Tout part d’une phrase en latin, à propos de laquelle j’avais fait naguère une publication sur Facebook, que je reprends pour le début de cet article.
« Fiat domine cor meum demerdatum », « Seigneur, que mon cœur soit démerdé ». Cette phrase a été écrite par Raimond Guilhem, juge chancelier de Raimond VI, comte de Toulouse, dans une charte de 1202. Cette charte est lisible en latin à cette page : https://deeds.library.utoronto.ca/charters/02184405
Je n’ai pas entrepris de traduire intégralement la charte. Il s’agit d’un accord entre l’abbé Hugues de Cluny, et le comte Raymond de Toulouse (si j’ai bien compris, la concession du monastère Saint-Sernin de Toulouse à l’ordre de Cluny). Chacun des deux est à tour de rôle énonciateur du texte de la charte, en accompagnant son nom de « ego » (« moi »), puis c’est le tour de deux témoins qui écrivent une formule toute faite (« presens interfui et suscripsi ») signifiant à peu près « j’étais présent et j’ai signé ci-dessous ». Sauf que l’un de ces deux témoins, Raymond Guilhem, ajoute juste après cette formule convenue notre fameuse phrase.

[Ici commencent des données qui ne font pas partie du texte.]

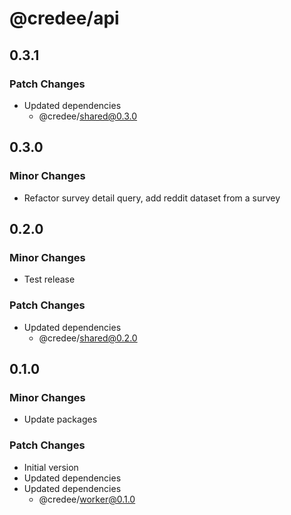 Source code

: # @credee/api

## 0.3.1

### Patch Changes

- Updated dependencies
  - @credee/shared@0.3.0

## 0.3.0

### Minor Changes

- Refactor survey detail query, add reddit dataset from a survey

## 0.2.0

### Minor Changes

- Test release

### Patch Changes

- Updated dependencies
  - @credee/shared@0.2.0

## 0.1.0

### Minor Changes

- Update packages

### Patch Changes

- Initial version
- Updated dependencies
- Updated dependencies
  - @credee/worker@0.1.0
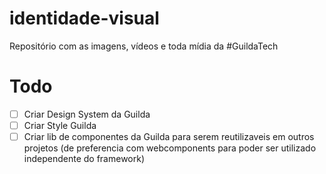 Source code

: # identidade-visual
Repositório com as imagens, vídeos e toda mídia da #GuildaTech




# Todo
-[ ] Criar Design System da Guilda
-[ ] Criar Style Guilda
-[ ] Criar lib de componentes da Guilda para serem reutilizaveis em outros projetos (de preferencia com webcomponents para poder ser utilizado independente do framework)
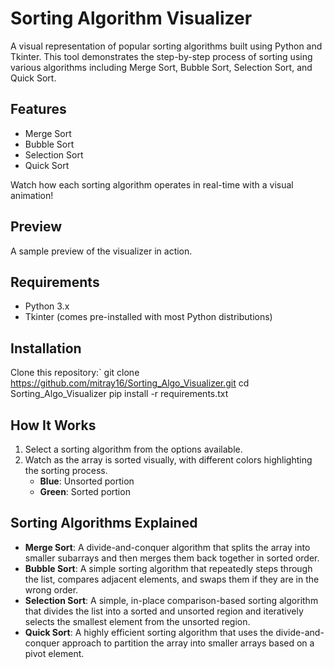 # Sorting Algorithm Visualizer

A visual representation of popular sorting algorithms built using Python and Tkinter. This tool demonstrates the step-by-step process of sorting using various algorithms including Merge Sort, Bubble Sort, Selection Sort, and Quick Sort.

## Features
- Merge Sort
- Bubble Sort
- Selection Sort
- Quick Sort

Watch how each sorting algorithm operates in real-time with a visual animation!

## Preview

A sample preview of the visualizer in action.

## Requirements
- Python 3.x
- Tkinter (comes pre-installed with most Python distributions)

## Installation

Clone this repository:`
git clone https://github.com/mitray16/Sorting_Algo_Visualizer.git
cd Sorting_Algo_Visualizer
pip install -r requirements.txt 

## How It Works
1. Select a sorting algorithm from the options available.
2. Watch as the array is sorted visually, with different colors highlighting the sorting process.
   - **Blue**: Unsorted portion
   - **Green**: Sorted portion

## Sorting Algorithms Explained

- **Merge Sort**: A divide-and-conquer algorithm that splits the array into smaller subarrays and then merges them back together in sorted order.
- **Bubble Sort**: A simple sorting algorithm that repeatedly steps through the list, compares adjacent elements, and swaps them if they are in the wrong order.
- **Selection Sort**: A simple, in-place comparison-based sorting algorithm that divides the list into a sorted and unsorted region and iteratively selects the smallest element from the unsorted region.
- **Quick Sort**: A highly efficient sorting algorithm that uses the divide-and-conquer approach to partition the array into smaller arrays based on a pivot element.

S’agissait-il d’une sorte de serment dont la vulgarité n’excluait pas la solennité (un peu comme le « J’le jure sur la tête de ma mère ! » d’aujourd’hui), ou d’un écart saugrenu inspiré par la conclusion d’une affaire compliquée à traiter, je n’en ai pas la moindre idée… Pas plus que je ne sais de quand date l’apparition dans la langue latine du verbe « se demerdare » : il n’apparaît pas dans le « Glossarium mediæ et infimæ latinitatis » de Du Cange (1883-1887), la référence en matière de latin médiéval – et ne parlons pas du Gaffiot ! Vous aurez en revanche sans doute reconnu le « fiat », « que… soit », que l’on retrouve dans la fameuse formule « Fiat lux », dans la version latine de la Genèse, prétendument prononcé de la bouche de Dieu lui-même, invoqué sous le nom de « Seigneur » par Raymond Guilhem.

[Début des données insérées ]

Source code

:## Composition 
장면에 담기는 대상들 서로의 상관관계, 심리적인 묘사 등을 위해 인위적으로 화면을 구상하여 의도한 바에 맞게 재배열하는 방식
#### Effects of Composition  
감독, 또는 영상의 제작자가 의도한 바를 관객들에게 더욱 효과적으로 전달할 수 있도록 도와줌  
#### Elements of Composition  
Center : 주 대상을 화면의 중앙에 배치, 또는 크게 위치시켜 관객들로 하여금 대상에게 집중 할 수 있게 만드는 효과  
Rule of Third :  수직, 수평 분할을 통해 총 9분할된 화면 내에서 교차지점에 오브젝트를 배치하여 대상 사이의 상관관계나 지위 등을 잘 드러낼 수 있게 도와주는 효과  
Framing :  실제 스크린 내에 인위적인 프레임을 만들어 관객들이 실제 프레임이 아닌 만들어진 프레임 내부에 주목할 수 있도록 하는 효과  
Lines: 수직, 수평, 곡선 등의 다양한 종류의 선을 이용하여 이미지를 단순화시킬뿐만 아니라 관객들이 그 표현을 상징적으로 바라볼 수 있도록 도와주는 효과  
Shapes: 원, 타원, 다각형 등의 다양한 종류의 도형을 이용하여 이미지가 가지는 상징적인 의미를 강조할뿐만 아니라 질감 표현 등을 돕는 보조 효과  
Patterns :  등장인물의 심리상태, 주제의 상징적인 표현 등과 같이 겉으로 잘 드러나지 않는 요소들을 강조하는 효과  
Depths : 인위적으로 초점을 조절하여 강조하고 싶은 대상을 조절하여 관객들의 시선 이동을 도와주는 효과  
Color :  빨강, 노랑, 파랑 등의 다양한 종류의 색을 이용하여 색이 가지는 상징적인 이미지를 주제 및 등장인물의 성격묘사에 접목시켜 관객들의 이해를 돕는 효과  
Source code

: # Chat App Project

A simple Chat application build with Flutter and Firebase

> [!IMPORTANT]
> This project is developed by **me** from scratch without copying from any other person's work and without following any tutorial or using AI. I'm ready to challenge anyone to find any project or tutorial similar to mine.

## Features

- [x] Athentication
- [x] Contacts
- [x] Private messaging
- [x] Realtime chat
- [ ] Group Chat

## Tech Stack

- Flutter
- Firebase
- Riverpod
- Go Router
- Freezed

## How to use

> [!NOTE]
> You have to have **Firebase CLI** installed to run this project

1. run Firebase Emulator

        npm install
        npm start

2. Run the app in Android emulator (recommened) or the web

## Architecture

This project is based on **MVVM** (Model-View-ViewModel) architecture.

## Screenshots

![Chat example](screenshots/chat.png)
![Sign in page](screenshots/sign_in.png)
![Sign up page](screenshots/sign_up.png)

Après avoir allumé l’interrupteur du monde, Dieu se retrouve donc chargé de tirer la chasse dans le cœur trop gros de notre ami Raymond…
Si « se demerdare » ne figure pas dans les dictionnaires, on trouve en revanche « merda » dans le Gaffiot, à quoi s’ajoute dans le Du Cange « merdare » et « merdarius ». Le Corpus corporum (banque de textes latins antiques, médiévaux et modernes, en ligne : http://www.mlat.uzh.ch/MLS/) propose 116 occurrences de mots commençant par « merd- ». D’abord émoustillée, j’ai vite été lassée de toute cette merde (les textes sont très variés, le mot peut être employé aussi bien au sens propre qu’au sens figuré). Je n’ai retenu qu’une petite épigramme du poète italien Girolamo Balbi (1450-1535), ridiculisant un de ses concurrents, un « mauvais poète ». Je ne peux pas dire que j’apprécie ce poème tout de même assez vulgaire, mais il est… impressionnant ! Et il méritait pour cela d’être tiré de l’oubli.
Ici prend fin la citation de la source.